I agreed immediately and enthusiastically. It’s one of the most meaningful and important invitations I’ve ever received.
Unlike my children who were raised in Israel, growing up in the US my identity is unavoidably linked to the legacy of Dr. King and the civil rights movement. I’m proud of the fact that Dr. King himself recognized the unique Jewish participation in the civil rights movement. “Probably more than any other ethnic group, the Jewish community has been sympathetic and has stood as an ally to the Negro in his struggle for justice.” (March 25, 1968)
Growing up I never had many close black friends, but inevitably I was friendly with black people from my diverse public high school and private university. This is not to use the cliché “some of my best friends are black” which, in fairness, was not so growing up. But is the case now.
While I may not have had close black friends growing up, I also never participated in or understood discrimination based on one’s skin color. Part of that is the same inability to understand or accept anti-Semitism. And from a Jewish perspective growing up in America, I understood the common orientation of both Jews who experienced slavery in biblical times and which remains a part of our consciousness, and African-Americans who were enslaved in much more recent times that remains a blight on American history and is a part of their consciousness.
And I am well aware that still today, in America and around the world, Jews and blacks remain discriminated against.
Though I grew up in America and spent my first 40 years there, I approach black Jewish relations from a unique Israeli perspective. I will never forget the conversation I had with my Polish born and very traditional grandmother about the fact that I would happily marry an Ethiopian Jewish woman. For her concept was simply foreign.
Sadly, in Israel we have our share of racism as well. However, when I looked at the history of black Jewish relations from Israeli perspective, I am inspired by Israel’s dynamic relationships with black Africa. I hope it will inspire other Jews and blacks to look at this as a positive model for our shared future.
This month, Israel repatriated the first of what is anticipated to be more than 1000 Ethiopians of Jewish descent. Hopefully this is the beginning of completing the rescue of an ancient black community of Jews, and their absorption at home in Israel. (For more information about history, rescue operations, and integration of Ethiopian Jews in Israel please be in touch.)
Personally, it’s no coincidence that the same week I attend a black church in Chicago, my daughter will participate in a humanitarian mission among the remainder of Ethiopia is Jewish community.

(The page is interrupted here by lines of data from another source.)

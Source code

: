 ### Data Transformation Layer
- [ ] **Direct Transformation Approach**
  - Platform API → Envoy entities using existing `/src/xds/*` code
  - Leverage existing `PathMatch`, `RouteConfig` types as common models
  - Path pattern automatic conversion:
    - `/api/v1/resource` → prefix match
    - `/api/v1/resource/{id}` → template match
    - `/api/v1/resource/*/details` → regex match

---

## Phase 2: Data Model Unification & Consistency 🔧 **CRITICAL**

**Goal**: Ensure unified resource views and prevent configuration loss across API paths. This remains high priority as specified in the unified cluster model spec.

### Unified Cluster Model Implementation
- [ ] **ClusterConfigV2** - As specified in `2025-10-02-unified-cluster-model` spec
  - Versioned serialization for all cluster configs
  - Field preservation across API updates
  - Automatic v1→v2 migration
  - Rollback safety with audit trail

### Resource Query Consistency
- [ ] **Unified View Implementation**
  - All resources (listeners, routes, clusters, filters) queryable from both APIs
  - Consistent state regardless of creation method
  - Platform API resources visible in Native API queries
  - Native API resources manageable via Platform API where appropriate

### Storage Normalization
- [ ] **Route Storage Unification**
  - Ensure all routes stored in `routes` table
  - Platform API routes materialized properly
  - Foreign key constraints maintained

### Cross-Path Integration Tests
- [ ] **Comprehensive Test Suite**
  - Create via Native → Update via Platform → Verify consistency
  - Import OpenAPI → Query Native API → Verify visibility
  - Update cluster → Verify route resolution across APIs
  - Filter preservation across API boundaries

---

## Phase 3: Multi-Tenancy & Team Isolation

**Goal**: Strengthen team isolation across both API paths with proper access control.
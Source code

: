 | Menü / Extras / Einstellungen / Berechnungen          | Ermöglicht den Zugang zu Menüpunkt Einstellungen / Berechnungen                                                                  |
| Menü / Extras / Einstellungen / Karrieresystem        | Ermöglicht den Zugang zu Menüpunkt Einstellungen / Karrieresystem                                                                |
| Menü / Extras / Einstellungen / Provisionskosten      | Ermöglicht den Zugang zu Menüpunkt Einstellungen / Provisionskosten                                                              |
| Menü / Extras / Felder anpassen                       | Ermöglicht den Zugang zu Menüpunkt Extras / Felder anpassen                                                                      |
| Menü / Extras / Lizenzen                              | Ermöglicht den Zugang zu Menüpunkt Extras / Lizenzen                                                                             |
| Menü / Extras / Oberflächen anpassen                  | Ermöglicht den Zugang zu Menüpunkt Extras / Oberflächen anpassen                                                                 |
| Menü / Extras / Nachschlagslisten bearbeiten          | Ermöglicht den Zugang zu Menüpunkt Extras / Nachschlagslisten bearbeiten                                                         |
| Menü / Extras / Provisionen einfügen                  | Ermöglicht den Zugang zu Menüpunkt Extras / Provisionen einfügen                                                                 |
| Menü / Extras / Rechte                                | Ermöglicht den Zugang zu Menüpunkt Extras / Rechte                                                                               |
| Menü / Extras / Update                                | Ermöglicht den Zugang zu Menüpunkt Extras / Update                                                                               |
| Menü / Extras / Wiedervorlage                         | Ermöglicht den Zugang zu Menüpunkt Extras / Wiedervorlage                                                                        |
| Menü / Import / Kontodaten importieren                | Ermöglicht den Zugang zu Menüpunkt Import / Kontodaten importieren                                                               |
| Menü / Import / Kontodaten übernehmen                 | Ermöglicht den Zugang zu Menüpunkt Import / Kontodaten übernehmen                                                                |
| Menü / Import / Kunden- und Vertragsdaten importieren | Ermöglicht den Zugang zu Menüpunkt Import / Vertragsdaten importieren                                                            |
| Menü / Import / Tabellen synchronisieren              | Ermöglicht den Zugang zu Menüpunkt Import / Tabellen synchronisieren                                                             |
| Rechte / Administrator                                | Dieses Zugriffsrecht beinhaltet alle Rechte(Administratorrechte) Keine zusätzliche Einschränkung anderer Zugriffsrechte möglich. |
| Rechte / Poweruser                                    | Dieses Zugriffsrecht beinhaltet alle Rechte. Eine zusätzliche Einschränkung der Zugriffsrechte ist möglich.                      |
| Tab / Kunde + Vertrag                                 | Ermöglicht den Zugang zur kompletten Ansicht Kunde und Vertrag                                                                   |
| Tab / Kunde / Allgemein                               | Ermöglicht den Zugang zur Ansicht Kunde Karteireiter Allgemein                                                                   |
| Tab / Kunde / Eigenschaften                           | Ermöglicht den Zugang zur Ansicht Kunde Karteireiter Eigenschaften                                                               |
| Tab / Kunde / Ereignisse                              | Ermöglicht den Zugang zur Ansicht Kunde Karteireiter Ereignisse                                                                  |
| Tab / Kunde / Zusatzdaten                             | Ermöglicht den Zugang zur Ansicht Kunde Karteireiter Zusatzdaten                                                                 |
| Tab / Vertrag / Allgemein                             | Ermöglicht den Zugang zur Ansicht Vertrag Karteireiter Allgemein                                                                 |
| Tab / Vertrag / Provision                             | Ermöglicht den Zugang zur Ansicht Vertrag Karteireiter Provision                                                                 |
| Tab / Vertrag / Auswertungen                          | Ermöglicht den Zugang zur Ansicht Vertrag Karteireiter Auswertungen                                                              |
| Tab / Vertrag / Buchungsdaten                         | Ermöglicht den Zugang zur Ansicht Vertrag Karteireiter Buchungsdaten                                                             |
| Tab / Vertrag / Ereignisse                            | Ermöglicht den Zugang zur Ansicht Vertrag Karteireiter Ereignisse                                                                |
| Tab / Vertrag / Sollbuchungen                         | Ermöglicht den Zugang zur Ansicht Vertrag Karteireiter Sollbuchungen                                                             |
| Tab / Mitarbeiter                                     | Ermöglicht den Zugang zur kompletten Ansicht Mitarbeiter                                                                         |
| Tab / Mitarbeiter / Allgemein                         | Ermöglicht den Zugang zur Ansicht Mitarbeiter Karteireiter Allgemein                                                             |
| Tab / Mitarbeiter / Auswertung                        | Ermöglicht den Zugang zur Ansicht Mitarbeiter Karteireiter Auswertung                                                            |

The Ethiopian Jewish community was separated from the rest of the diaspora Jews thousands of years ago. They maintained ancient biblical traditions. Because they remained isolated they were not privy to the thousands of years of rabbinic Judaism, and even certain holidays celebrated by the vast majority of world Jewry.
The remaining 9000 people who are awaiting their opportunity to come home to Israel are largely descendants of Ethiopian Jews who were forced to convert. But in a tribal society, they were never accepted fully as Christians, and were discriminated against widely as Jews. Because they are not Jewish according to Jewish law, the time it’s taken to prepare to help these remnants of an ancient Jewish community come to Israel has taken longer.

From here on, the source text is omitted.